_WORK ITEM_
For every line below, restate it exactly and drop the images.

[Plain-text document sources]
□ □ □ □

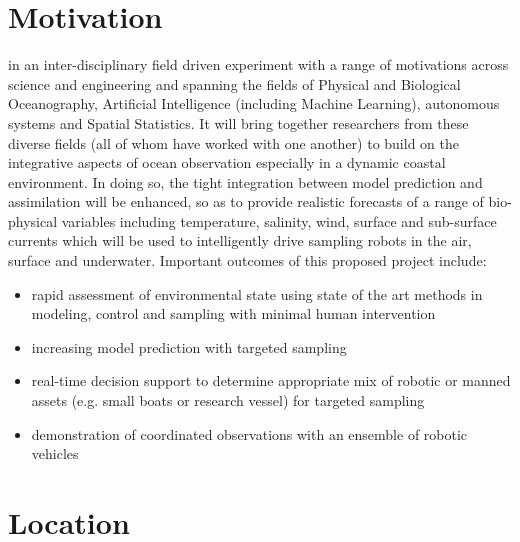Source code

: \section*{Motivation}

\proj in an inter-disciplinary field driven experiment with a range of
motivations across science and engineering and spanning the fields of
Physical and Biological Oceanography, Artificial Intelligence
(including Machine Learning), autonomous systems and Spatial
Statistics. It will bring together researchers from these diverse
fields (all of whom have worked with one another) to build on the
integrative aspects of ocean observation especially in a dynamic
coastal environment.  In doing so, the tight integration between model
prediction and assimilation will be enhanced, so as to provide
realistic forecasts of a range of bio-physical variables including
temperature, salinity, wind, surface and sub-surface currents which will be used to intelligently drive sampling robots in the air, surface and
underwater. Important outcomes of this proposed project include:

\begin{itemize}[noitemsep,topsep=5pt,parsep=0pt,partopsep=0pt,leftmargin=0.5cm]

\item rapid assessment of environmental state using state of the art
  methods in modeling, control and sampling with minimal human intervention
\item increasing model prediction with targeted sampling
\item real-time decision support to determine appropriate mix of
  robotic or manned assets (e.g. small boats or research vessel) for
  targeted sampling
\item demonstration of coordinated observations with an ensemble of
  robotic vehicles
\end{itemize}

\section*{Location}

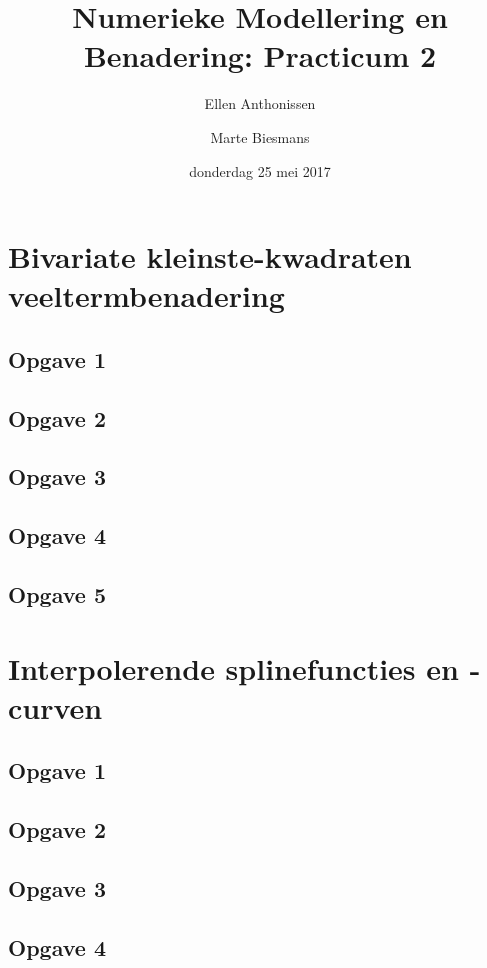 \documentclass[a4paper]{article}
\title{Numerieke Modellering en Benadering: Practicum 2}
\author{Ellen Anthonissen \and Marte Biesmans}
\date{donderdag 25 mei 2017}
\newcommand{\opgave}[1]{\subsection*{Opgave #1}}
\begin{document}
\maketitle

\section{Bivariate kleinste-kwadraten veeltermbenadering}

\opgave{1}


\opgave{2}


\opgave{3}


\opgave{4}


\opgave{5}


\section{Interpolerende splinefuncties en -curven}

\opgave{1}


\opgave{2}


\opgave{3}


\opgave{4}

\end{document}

□ □ □ □

_EXERCISE OUTPUT_
Source code

: \section*{Motivation}

\proj in an inter-disciplinary field driven experiment with a range of
motivations across science and engineering and spanning the fields of
Physical and Biological Oceanography, Artificial Intelligence
(including Machine Learning), autonomous systems and Spatial
Statistics. It will bring together researchers from these diverse
fields (all of whom have worked with one another) to build on the
integrative aspects of ocean observation especially in a dynamic
coastal environment.  In doing so, the tight integration between model
prediction and assimilation will be enhanced, so as to provide
realistic forecasts of a range of bio-physical variables including
temperature, salinity, wind, surface and sub-surface currents which will be used to intelligently drive sampling robots in the air, surface and
underwater. Important outcomes of this proposed project include:

\begin{itemize}[noitemsep,topsep=5pt,parsep=0pt,partopsep=0pt,leftmargin=0.5cm]

\item rapid assessment of environmental state using state of the art
  methods in modeling, control and sampling with minimal human intervention
\item increasing model prediction with targeted sampling
\item real-time decision support to determine appropriate mix of
  robotic or manned assets (e.g. small boats or research vessel) for
  targeted sampling
\item demonstration of coordinated observations with an ensemble of
  robotic vehicles
\end{itemize}

\section*{Location}

 \documentclass[a4paper]{article}
\title{Numerieke Modellering en Benadering: Practicum 2}
\author{Ellen Anthonissen \and Marte Biesmans}
\date{donderdag 25 mei 2017}
\newcommand{\opgave}[1]{\subsection*{Opgave #1}}
\begin{document}
\maketitle

\section{Bivariate kleinste-kwadraten veeltermbenadering}

\opgave{1}


\opgave{2}


\opgave{3}


\opgave{4}


\opgave{5}


\section{Interpolerende splinefuncties en -curven}

\opgave{1}


\opgave{2}


\opgave{3}


\opgave{4}

\end{document}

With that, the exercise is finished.